Obama raised the slim hope that Congress could take action on a broad immigration overhaul after the midterm elections in November. He said that if lawmakers did not pass an overhaul, “I’m going to do what I can to make sure the system works better.”
But for the first time since pledging to act by summer’s end, he signaled that such a target date could slip.
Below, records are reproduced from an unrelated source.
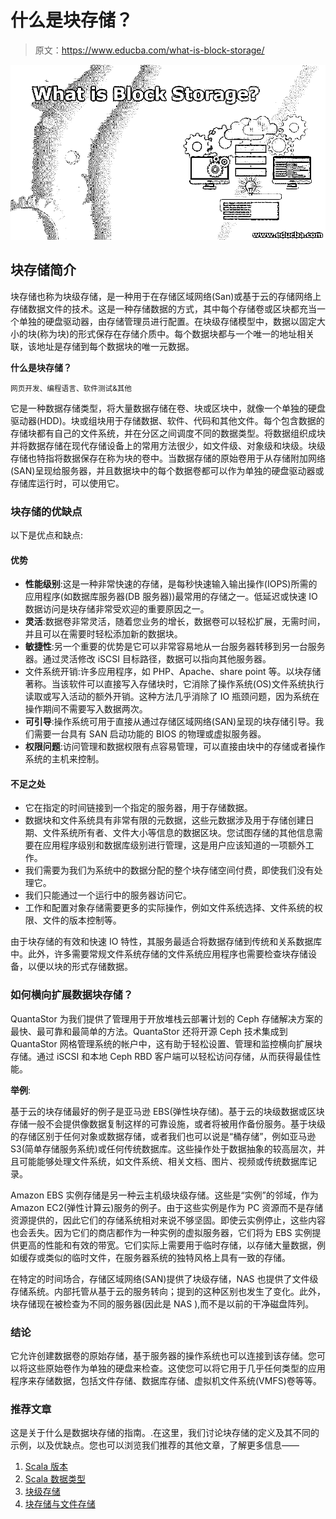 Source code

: # 什么是块存储？

> 原文：<https://www.educba.com/what-is-block-storage/>

![What is Block Storage?](img/22cb758ce8fad0a98f65e71969fae35a.png "What is Block Storage?")



## 块存储简介

块存储也称为块级存储，是一种用于在存储区域网络(San)或基于云的存储网络上存储数据文件的技术。这是一种存储数据的方式，其中每个存储卷或区块都充当一个单独的硬盘驱动器，由存储管理员进行配置。在块级存储模型中，数据以固定大小的块(称为块)的形式保存在存储介质中。每个数据块都与一个唯一的地址相关联，该地址是存储到每个数据块的唯一元数据。

**什么是块存储？**

<small>网页开发、编程语言、软件测试&其他</small>

它是一种数据存储类型，将大量数据存储在卷、块或区块中，就像一个单独的硬盘驱动器(HDD)。块或组块用于存储数据、软件、代码和其他文件。每个包含数据的存储块都有自己的文件系统，并在分区之间调度不同的数据类型。将数据组织成块并将数据存储在现代存储设备上的常用方法很少，如文件级、对象级和块级。块级存储也特指将数据保存在称为块的卷中。当数据存储的原始卷用于从存储附加网络(SAN)呈现给服务器，并且数据块中的每个数据卷都可以作为单独的硬盘驱动器或存储库运行时，可以使用它。

### 块存储的优缺点

以下是优点和缺点:

#### 优势

*   **性能级别**:这是一种非常快速的存储，是每秒快速输入输出操作(IOPS)所需的应用程序(如数据库服务器(DB 服务器))最常用的存储之一。低延迟或快速 IO 数据访问是块存储非常受欢迎的重要原因之一。
*   **灵活**:数据卷非常灵活，随着您业务的增长，数据卷可以轻松扩展，无需时间，并且可以在需要时轻松添加新的数据块。
*   **敏捷性**:另一个重要的优势是它可以非常容易地从一台服务器转移到另一台服务器。通过灵活修改 iSCSI 目标路径，数据可以指向其他服务器。
*   文件系统开销:许多应用程序，如 PHP、Apache、share point 等。以块存储著称。当该软件可以直接写入存储块时，它消除了操作系统(OS)文件系统执行读取或写入活动的额外开销。这种方法几乎消除了 IO 瓶颈问题，因为系统在操作期间不需要写入数据两次。
*   **可引导**:操作系统可用于直接从通过存储区域网络(SAN)呈现的块存储引导。我们需要一台具有 SAN 启动功能的 BIOS 的物理或虚拟服务器。
*   **权限问题**:访问管理和数据权限有点容易管理，可以直接由块中的存储或者操作系统的主机来控制。

#### 不足之处

*   它在指定的时间链接到一个指定的服务器，用于存储数据。
*   数据块和文件系统具有非常有限的元数据，这些元数据涉及用于存储创建日期、文件系统所有者、文件大小等信息的数据区块。您试图存储的其他信息需要在应用程序级别和数据库级别进行管理，这是用户应该知道的一项额外工作。
*   我们需要为我们为系统中的数据分配的整个块存储空间付费，即使我们没有处理它。
*   我们只能通过一个运行中的服务器访问它。
*   工作和配置对象存储需要更多的实际操作，例如文件系统选择、文件系统的权限、文件的版本控制等。

由于块存储的有效和快速 IO 特性，其服务最适合将数据存储到传统和关系数据库中。此外，许多需要常规文件系统存储的文件系统应用程序也需要检查块存储设备，以便以块的形式存储数据。

### 如何横向扩展数据块存储？

QuantaStor 为我们提供了管理用于开放堆栈云部署计划的 Ceph 存储解决方案的最快、最可靠和最简单的方法。QuantaStor 还将开源 Ceph 技术集成到 QuantaStor 网格管理系统的帐户中，这有助于轻松设置、管理和监控横向扩展块存储。通过 iSCSI 和本地 Ceph RBD 客户端可以轻松访问存储，从而获得最佳性能。

**举例**:

基于云的块存储最好的例子是亚马逊 EBS(弹性块存储)。基于云的块级数据或区块存储一般不会提供像数据复制这样的可靠设施，或者将被用作备份服务。基于块级的存储区别于任何对象或数据存储，或者我们也可以说是“桶存储”，例如亚马逊 S3(简单存储服务系统)或任何传统数据库。这些操作处于数据抽象的较高层次，并且可能能够处理文件系统，如文件系统、相关文档、图片、视频或传统数据库记录。

Amazon EBS 实例存储是另一种云主机级块级存储。这些是“实例”的邻域，作为 Amazon EC2(弹性计算云)服务的例子。由于这些实例是作为 PC 资源而不是存储资源提供的，因此它们的存储系统相对来说不够坚固。即使云实例停止，这些内容也会丢失。因为它们的商店都作为一种实例的虚拟服务器，它们将为 EBS 实例提供更高的性能和有效的带宽。它们实际上需要用于临时存储，以存储大量数据，例如缓存或类似的临时文件，在服务器系统的独特风格上具有一致的存储。

在特定的时间场合，存储区域网络(SAN)提供了块级存储，NAS 也提供了文件级存储系统。内部托管从基于云的服务转向；提到的这种区别也发生了变化。此外，块存储现在被检查为不同的服务器(因此是 NAS ),而不是以前的干净磁盘阵列。

### 结论

它允许创建数据卷的原始存储，基于服务器的操作系统也可以连接到该存储。您可以将这些原始卷作为单独的硬盘来检查。这使您可以将它用于几乎任何类型的应用程序来存储数据，包括文件存储、数据库存储、虚拟机文件系统(VMFS)卷等等。

### 推荐文章

这是关于什么是数据块存储的指南。.在这里，我们讨论块存储的定义及其不同的示例，以及优缺点。您也可以浏览我们推荐的其他文章，了解更多信息——

1.  [Scala 版本](https://www.educba.com/scala-versions/)
2.  [Scala 数据类型](https://www.educba.com/scala-data-types/)
3.  [块级存储](https://www.educba.com/block-level-storage/)
4.  [块存储与文件存储](https://www.educba.com/block-storage-vs-file-storage/)





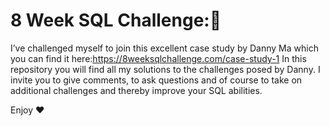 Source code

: # 8 Week SQL Challenge:🧮
I’ve challenged myself to join this excellent case study by Danny Ma which you can find it here:https://8weeksqlchallenge.com/case-study-1
In this repository you will find all my solutions to the challenges posed by Danny. I invite you to give comments, to ask questions and of course to take on additional challenges and thereby improve your SQL abilities.

Enjoy ❤️
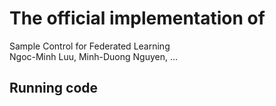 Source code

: # The official implementation of 
Sample Control for Federated Learning \
Ngoc-Minh Luu, Minh-Duong Nguyen, ...

## Running code
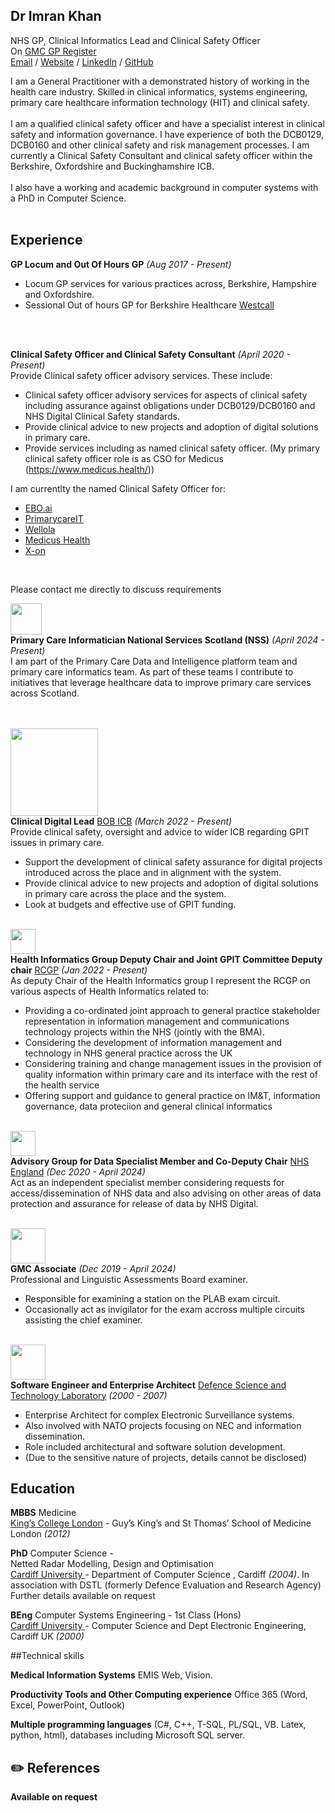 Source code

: ## Dr Imran Khan
NHS GP, Clinical Informatics Lead and Clinical Safety Officer <br>
On [GMC GP Register](https://www.gmc-uk.org/doctors/7278705)  <br>
[Email](mailto:imran@khanclinicalinformatics.net) / [Website](https://khaninformatics.github.io/ResumeMark/) / [LinkedIn](https://www.linkedin.com/in/imran-khan-6342bb167/) / [GitHub](https://github.com/KhanInformatics/) 

I am a General Practitioner with a demonstrated history of working in the health care industry. Skilled in clinical informatics, systems engineering, primary care healthcare information technology (HIT) and clinical safety. 
<br>
<br>
I am a qualified clinical safety officer and have a specialist interest in clinical safety and information governance.  I have experience of both the DCB0129, DCB0160 and other clinical safety and risk management processes. I am currently a Clinical Safety Consultant and clinical safety officer within the Berkshire, Oxfordshire and Buckinghamshire ICB.
<br>
<br>
I also have a working and academic background in computer systems with a PhD in Computer Science.  
<br>

##  Experience
**GP Locum and Out Of Hours GP** _(Aug 2017 - Present)_ <br>

- Locum GP services for various practices across, Berkshire, Hampshire and Oxfordshire.
- Sessional Out of hours GP for Berkshire Healthcare [Westcall](https://www.berkshirehealthcare.nhs.uk/our-services/other-services/westcall/) 
<br> 
<br>


**Clinical Safety Officer and Clinical Safety Consultant**  _(April 2020 - Present)_ <br>
Provide Clinical safety officer advisory services. 
These include:
- Clinical safety officer advisory services for aspects of clinical safety including assurance against obligations under DCB0129/DCB0160 and NHS Digital Clinical Safety standards.
- Provide clinical advice to new projects and adoption of digital solutions in primary care.
- Provide services including as named clinical safety officer. (My primary clinical safety officer role is as CSO for Medicus (https://www.medicus.health/))

I am currentlty the named Clinical Safety Officer for:
- [EBO.ai](https://www.ebo.ai/)
- [PrimarycareIT](https://www.primarycareit.co.uk/)
- [Wellola](https://www.wellola.com/)
- [Medicus Health](https://www.medicus.health/)
- [X-on](https://www.x-on.co.uk/)
<br>

Please contact me directly to discuss requirements<br>

<img src="https://khaninformatics.github.io/ResumeMark/docs/assets/NSSLogo.jpg" width="50"><br>
**Primary Care Informatician National Services Scotland (NSS)** _(April 2024 - Present)_ <br>
I am part of the Primary Care Data and Intelligence platform team and primary care informatics team. As part of these teams I contribute to initiatives that leverage healthcare data to improve primary care services across Scotland.  
<br><br>

<img src="https://khaninformatics.github.io/ResumeMark/docs/assets/BOBLOGO.png" width="140"><br>
**Clinical Digital Lead** [BOB ICB](https://www.bucksoxonberksw.icb.nhs.uk/) _(March 2022 - Present)_ <br>
Provide clinical safety, oversight and advice to wider ICB regarding GPIT issues in primary care.

- Support the development of clinical safety assurance for digital projects introduced across the place and in alignment with the system.
- Provide clinical advice to new projects and adoption of digital solutions in primary care across the place and the system.
- Look at budgets and effective use of GPIT funding.
<br><br>

<img src="https://khaninformatics.github.io/ResumeMark/docs/assets/logo-rcgp.png" width="40"><br>
**Health Informatics Group Deputy Chair and Joint GPIT Committee Deputy chair** [RCGP](https://www.rcgp.org.uk/) _(Jan 2022 - Present)_ <br>
As deputy Chair of the Health Informatics group I represent the RCGP on various aspects of Health Informatics related to:

- Providing a co-ordinated joint approach to general practice stakeholder representation in information management and communications technology projects within the NHS (jointly with the BMA).
- Considering the development of information management and technology in NHS general practice across the UK
- Considering training and change management issues in the provision of quality information within primary care and its interface with the rest of the health service
- Offering support and guidance to general practice on IM&T, information governance, data proteciion and general clinical informatics 
<br><br>

<img src="https://khaninformatics.github.io/ResumeMark/docs/assets/NHSEnglandLogo.png" width="40"><br>
**Advisory Group for Data Specialist Member and Co-Deputy Chair** [NHS England](https://digital.nhs.uk/about-nhs-digital/corporate-information-and-documents/independent-group-advising-on-the-release-of-data/) _(Dec 2020 - April 2024)_ <br>
Act as an independent specialist member considering requests for access/dissemination of NHS data and also advising on other areas of data protection and assurance for release of data by NHS Digital.
<br><br>


<img src="https://khaninformatics.github.io/ResumeMark/docs/assets/General_Medical_Council_logo.svg" width="56"><br>
**GMC Associate** [](https://www.gmc-uk.org/) _(Dec 2019 - April 2024)_ <br>
Professional and Linguistic Assessments Board examiner.

- Responsible for examining a station on the PLAB exam circuit.
- Occasionally act as invigilator for the exam accross multiple circuits assisting the chief examiner.
<br><br>


<img src="https://khaninformatics.github.io/ResumeMark/docs/assets/gov.uk_Logo.png" width="56"><br>
**Software Engineer and Enterprise Architect** [Defence Science and Technology Laboratory](https://www.gov.uk/government/organisations/defence-science-and-technology-laboratory) _(2000 - 2007)_ <br> 

- Enterprise Architect for complex Electronic Surveillance systems.
- Also involved with NATO projects focusing on NEC and information dissemination. 
- Role included architectural and software solution development. 
- (Due to the sensitive nature of projects, details cannot be disclosed) 


## Education

**MBBS** Medicine<br>
[King’s College London](https://www.cardiff.ac.uk/computer-science) - Guy’s King’s and St Thomas’ School of Medicine London  _(2012)_




**PhD** Computer Science  - 
<br>
Netted Radar Modelling, Design and Optimisation <br>
[Cardiff University ](https://www.kcl.ac.uk/study/undergraduate/courses/medicine-mbbs) - Department of Computer Science , Cardiff _(2004)_. In association with DSTL (formerly Defence Evaluation and Research Agency) Further details available on request 

**BEng** Computer Systems Engineering - 1st Class (Hons)<br>
[Cardiff University ](https://www.cardiff.ac.uk/computer-science) - Computer Science and Dept Electronic Engineering, Cardiff UK _(2000)_

##Technical skills

**Medical Information Systems**
EMIS Web, Vision.

**Productivity Tools and Other Computing experience** Office 365 (Word, Excel, PowerPoint, Outlook)

**Multiple programming languages** (C#, C++, T-SQL, PL/SQL, VB. Latex, python, html), databases including Microsoft SQL server.


## ✏️ References
**Available on request**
He said that the administration had been working to reduce the flow of unaccompanied minors attempting to cross the border and noted that the number of apprehensions at the border had fallen in August.
“Some of these things do affect time lines and we’re just going to be working through as systematically as possible in order to get this done,” he said in a news conference where he also addressed Russian aggression in Ukraine and action against Islamic State militants.
Two months ago, Obama angrily conceded that the House did not intend to take up immigration legislation this year and ordered Homeland Security Secretary Jeh Johnson and Attorney General Eric Holder to come up with actions the president could take on his own.
US sanctions Oklahoma for ditching Common Core education standards; teacher layoffs possible
OKLAHOMA CITY — President Barack Obama’s administration on Thursday stripped Oklahoma of authority to decide how to spend $29 million in education funding because the state abandoned national academic standards known as Common Core, in a rebuke that a union official said could lead to teacher layoffs.
The U.S. Department of Education said it was hitting Oklahoma with the sanction under the No Child Left Behind Act because the state could no longer demonstrate that its school standards were preparing students for college and careers.
The Republican-dominated Oklahoma Legislature voted this year to ditch Common Core, a national benchmark for what students should learn in such subjects as math and English that has been adopted in more than 40 states. GOP Gov. Mary Fallin signed the measure into law and Oklahoma will revert to weaker standards in place in 2010.
Following the announcement, Fallin blasted Obama and the federal government for the decision and said Oklahoma would fight vigorously.
“It is outrageous that President Obama and Washington bureaucrats are trying to dictate how Oklahoma schools spend education dollars,” she said in a statement. “This is one more example of an out-of-control presidency that places a politicized Washington agenda over the well-being of Oklahoma students.”